Task objective:
After going through the data below, state how many lines contain "behavior", and nothing else.

Records:

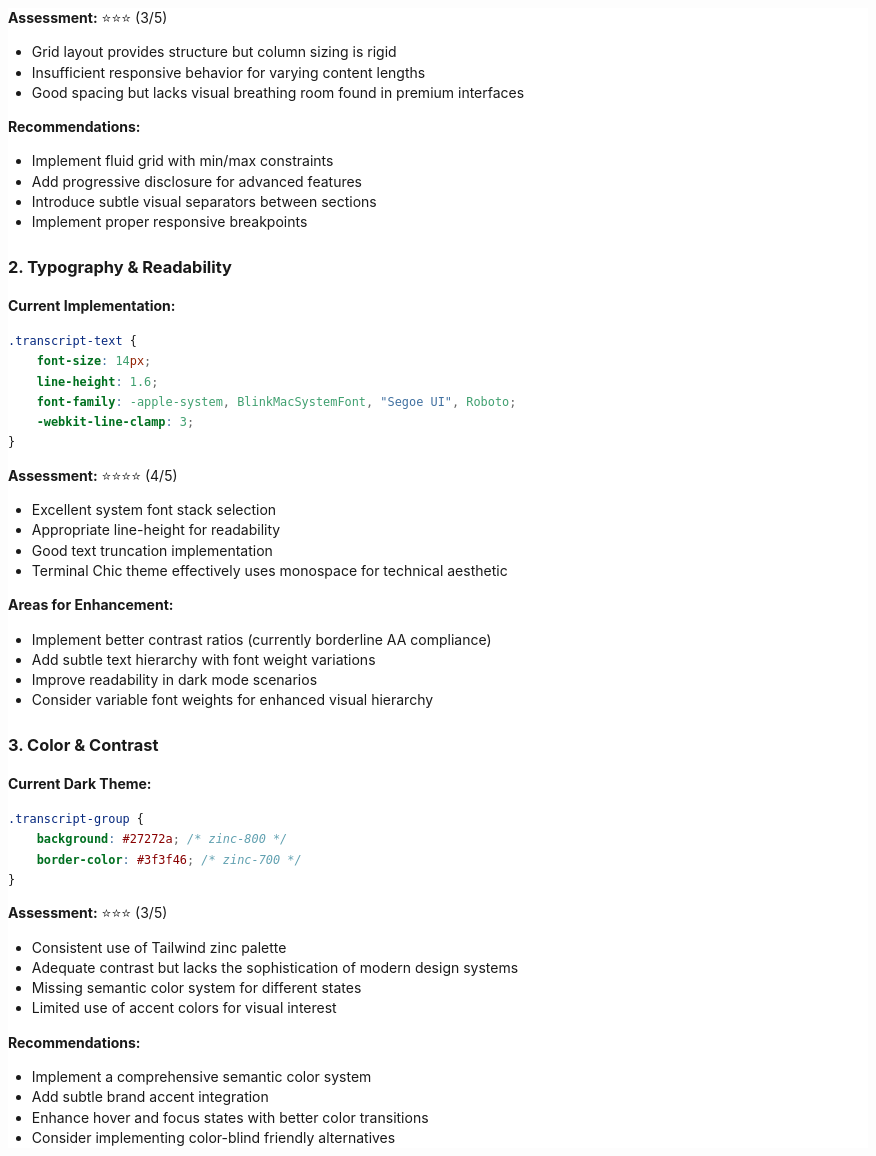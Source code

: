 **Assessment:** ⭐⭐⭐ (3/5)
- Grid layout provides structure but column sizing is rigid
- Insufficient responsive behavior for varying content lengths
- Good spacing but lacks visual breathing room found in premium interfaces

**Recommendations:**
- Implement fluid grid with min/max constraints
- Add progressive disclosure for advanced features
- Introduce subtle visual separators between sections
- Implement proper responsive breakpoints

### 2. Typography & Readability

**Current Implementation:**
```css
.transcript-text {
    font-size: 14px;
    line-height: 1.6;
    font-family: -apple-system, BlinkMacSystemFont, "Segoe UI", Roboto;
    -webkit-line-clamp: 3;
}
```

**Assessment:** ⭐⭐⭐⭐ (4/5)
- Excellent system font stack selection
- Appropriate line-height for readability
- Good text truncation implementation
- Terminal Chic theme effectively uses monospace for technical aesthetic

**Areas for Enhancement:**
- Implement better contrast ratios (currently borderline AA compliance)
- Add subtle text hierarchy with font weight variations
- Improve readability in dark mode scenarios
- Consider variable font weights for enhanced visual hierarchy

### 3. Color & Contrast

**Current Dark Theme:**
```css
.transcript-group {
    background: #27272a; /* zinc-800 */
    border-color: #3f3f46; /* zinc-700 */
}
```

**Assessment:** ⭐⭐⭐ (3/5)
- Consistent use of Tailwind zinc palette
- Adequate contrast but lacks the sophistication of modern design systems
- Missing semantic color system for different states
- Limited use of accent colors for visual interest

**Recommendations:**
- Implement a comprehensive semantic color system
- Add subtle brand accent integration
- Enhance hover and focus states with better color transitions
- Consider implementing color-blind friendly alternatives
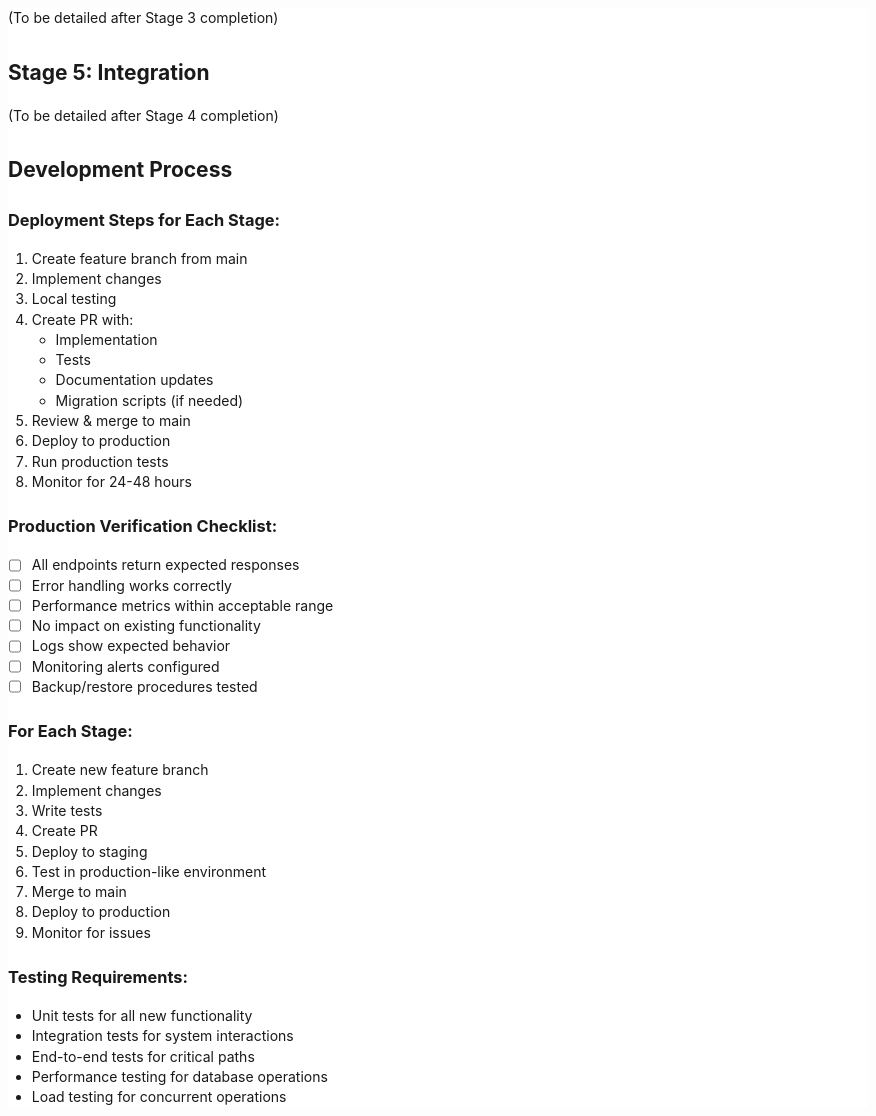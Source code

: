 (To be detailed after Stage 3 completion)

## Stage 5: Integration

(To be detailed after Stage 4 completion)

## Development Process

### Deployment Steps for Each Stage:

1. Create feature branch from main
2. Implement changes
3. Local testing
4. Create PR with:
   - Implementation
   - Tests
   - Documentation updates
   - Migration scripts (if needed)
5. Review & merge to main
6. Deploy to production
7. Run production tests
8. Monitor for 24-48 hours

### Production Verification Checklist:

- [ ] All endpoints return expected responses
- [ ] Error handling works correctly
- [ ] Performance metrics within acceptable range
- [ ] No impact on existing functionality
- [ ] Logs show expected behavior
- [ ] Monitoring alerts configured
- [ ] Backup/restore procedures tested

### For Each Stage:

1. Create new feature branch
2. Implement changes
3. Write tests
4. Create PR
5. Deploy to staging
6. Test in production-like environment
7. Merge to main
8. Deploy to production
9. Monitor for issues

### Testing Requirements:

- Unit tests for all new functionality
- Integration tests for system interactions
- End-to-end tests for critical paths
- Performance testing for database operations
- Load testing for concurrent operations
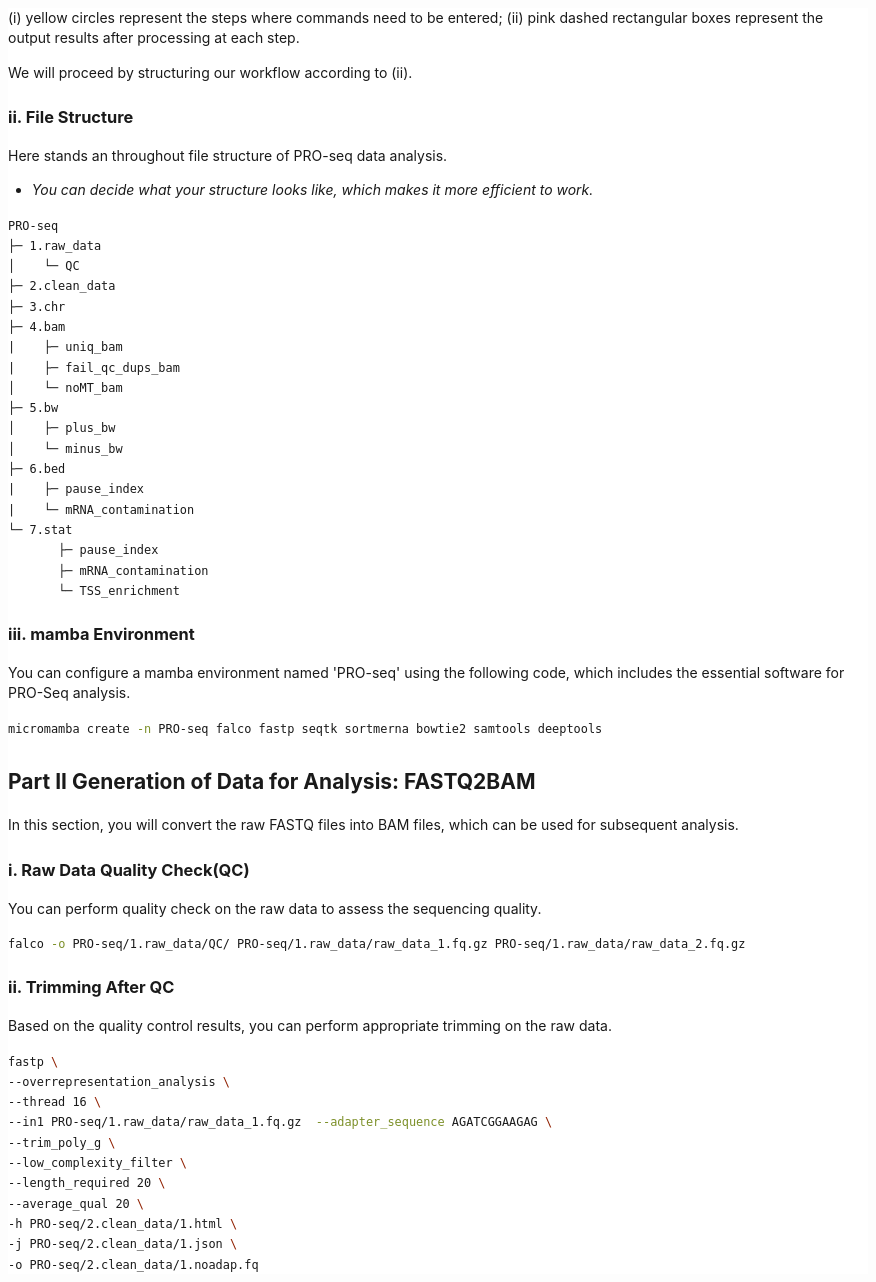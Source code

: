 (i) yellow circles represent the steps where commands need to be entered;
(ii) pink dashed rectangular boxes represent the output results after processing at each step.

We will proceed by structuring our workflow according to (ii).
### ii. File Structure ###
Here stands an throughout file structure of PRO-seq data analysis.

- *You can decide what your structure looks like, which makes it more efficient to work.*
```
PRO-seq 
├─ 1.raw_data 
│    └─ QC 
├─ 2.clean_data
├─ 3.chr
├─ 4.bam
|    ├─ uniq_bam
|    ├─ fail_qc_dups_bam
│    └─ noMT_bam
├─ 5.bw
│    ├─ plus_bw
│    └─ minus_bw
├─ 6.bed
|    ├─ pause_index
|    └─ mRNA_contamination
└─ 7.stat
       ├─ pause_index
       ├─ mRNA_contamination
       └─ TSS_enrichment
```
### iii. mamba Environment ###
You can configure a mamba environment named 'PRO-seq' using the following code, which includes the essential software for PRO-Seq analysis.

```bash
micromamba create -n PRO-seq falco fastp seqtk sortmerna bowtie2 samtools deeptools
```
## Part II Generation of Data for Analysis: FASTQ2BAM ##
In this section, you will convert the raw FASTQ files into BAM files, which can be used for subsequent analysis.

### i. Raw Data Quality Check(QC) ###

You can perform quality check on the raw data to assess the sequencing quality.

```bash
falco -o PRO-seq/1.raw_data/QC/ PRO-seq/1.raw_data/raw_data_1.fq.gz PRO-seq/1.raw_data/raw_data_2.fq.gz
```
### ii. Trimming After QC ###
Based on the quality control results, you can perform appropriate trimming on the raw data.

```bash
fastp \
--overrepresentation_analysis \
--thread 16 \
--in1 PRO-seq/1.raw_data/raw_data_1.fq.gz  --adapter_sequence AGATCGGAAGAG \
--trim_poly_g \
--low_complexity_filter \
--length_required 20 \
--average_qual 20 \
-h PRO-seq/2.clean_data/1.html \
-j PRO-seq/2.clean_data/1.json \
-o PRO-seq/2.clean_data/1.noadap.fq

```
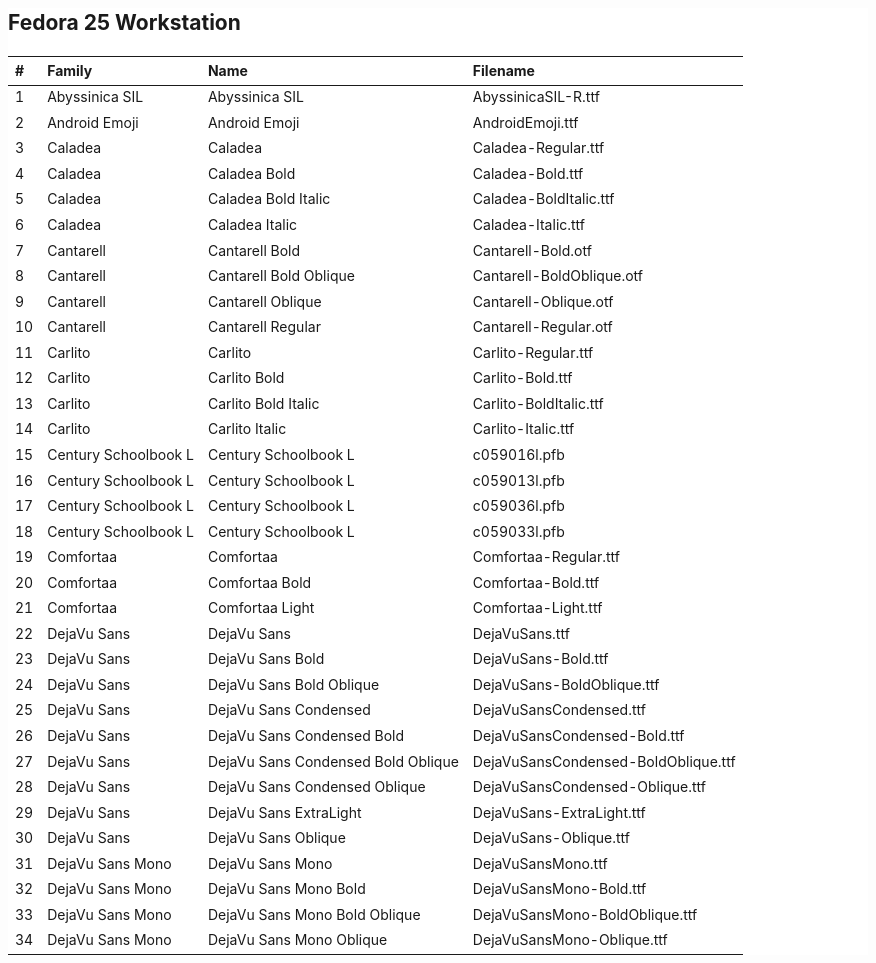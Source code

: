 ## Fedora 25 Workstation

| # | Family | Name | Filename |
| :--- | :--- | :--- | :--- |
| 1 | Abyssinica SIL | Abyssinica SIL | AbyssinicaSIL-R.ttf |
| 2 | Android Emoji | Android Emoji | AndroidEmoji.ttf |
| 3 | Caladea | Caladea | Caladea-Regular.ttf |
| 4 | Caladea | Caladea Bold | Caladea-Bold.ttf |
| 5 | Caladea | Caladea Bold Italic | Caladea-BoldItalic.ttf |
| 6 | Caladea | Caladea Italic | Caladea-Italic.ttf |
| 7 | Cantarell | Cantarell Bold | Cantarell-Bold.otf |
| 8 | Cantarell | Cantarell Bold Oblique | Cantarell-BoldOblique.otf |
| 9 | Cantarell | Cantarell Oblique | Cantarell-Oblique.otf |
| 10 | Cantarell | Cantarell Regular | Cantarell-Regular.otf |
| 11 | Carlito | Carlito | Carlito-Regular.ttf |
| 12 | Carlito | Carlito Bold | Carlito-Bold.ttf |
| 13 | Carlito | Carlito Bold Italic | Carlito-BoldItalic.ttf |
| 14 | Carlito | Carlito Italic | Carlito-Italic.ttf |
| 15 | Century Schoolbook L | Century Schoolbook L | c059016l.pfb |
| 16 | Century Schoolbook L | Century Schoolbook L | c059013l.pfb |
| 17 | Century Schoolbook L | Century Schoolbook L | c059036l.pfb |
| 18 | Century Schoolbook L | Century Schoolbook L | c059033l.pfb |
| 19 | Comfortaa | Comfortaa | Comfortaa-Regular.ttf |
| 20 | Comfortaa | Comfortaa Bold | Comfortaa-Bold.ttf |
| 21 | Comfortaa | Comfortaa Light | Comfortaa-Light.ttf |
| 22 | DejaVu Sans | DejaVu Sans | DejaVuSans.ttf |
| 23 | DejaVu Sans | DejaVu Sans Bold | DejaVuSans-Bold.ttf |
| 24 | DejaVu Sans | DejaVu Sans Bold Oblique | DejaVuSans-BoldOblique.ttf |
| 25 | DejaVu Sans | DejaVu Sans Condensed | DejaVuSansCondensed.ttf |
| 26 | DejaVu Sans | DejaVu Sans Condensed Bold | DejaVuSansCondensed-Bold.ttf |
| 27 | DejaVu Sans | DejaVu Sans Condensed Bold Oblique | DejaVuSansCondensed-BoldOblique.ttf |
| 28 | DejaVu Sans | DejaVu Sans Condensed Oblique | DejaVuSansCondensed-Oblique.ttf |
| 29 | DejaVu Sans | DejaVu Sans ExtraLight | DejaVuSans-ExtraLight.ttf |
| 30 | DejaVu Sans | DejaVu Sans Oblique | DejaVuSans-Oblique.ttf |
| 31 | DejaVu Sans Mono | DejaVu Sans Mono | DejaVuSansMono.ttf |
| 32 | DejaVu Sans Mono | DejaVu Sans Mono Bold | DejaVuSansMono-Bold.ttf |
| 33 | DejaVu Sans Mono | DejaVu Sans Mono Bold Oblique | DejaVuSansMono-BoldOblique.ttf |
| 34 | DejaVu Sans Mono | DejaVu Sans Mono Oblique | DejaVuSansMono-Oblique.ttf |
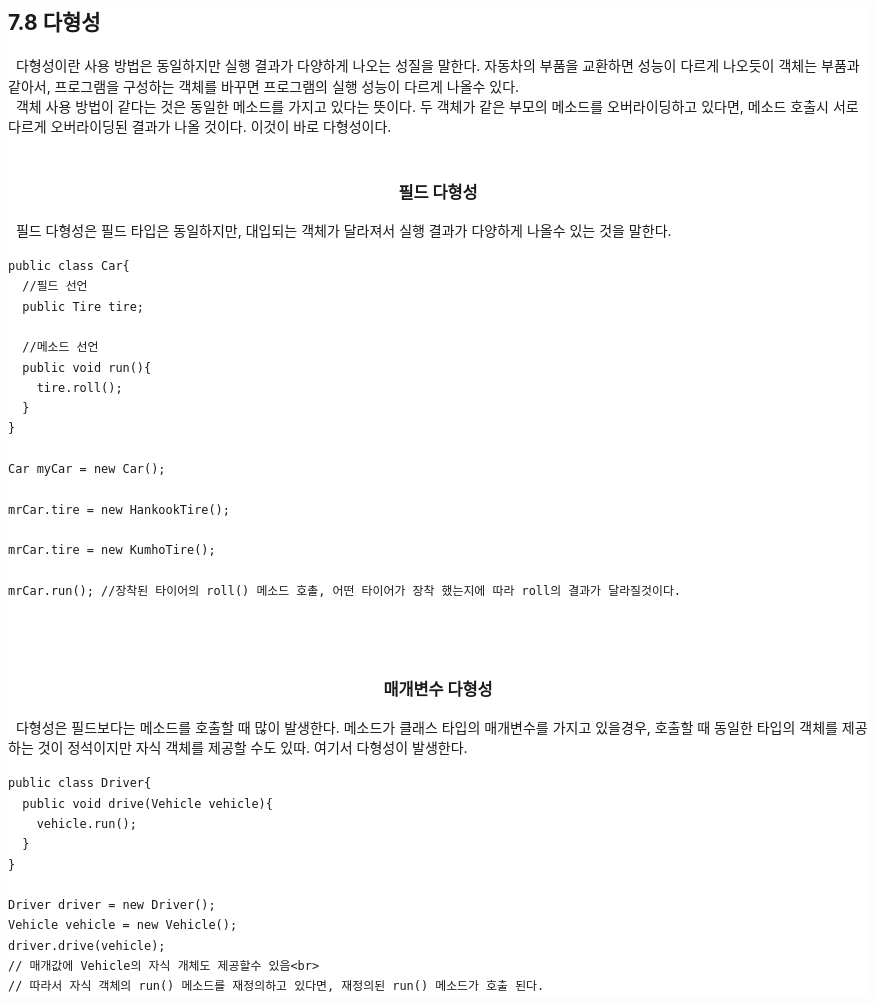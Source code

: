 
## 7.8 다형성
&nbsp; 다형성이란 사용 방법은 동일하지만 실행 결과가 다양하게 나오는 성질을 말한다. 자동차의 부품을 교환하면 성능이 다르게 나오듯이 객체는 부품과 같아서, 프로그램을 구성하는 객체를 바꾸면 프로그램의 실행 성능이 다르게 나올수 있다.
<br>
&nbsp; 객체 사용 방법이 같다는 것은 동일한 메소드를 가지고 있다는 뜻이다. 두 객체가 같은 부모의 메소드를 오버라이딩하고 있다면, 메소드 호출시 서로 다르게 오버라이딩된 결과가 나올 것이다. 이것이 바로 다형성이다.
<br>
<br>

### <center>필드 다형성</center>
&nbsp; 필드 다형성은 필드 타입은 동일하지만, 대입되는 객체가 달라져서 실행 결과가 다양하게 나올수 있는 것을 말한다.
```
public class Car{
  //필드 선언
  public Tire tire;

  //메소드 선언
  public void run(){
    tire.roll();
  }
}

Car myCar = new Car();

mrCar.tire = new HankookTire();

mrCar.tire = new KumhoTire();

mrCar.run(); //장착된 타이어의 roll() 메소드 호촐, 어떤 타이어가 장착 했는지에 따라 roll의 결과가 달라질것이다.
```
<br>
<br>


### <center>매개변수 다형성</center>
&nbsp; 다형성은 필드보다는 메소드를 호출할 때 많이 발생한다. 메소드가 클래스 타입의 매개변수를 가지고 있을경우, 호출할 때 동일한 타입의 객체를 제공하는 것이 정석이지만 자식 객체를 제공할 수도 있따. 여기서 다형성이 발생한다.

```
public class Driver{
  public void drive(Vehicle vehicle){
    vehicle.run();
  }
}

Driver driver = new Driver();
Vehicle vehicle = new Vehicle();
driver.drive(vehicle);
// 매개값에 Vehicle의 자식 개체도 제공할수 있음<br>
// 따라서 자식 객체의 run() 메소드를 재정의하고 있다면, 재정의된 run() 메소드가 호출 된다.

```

Exercise result:
2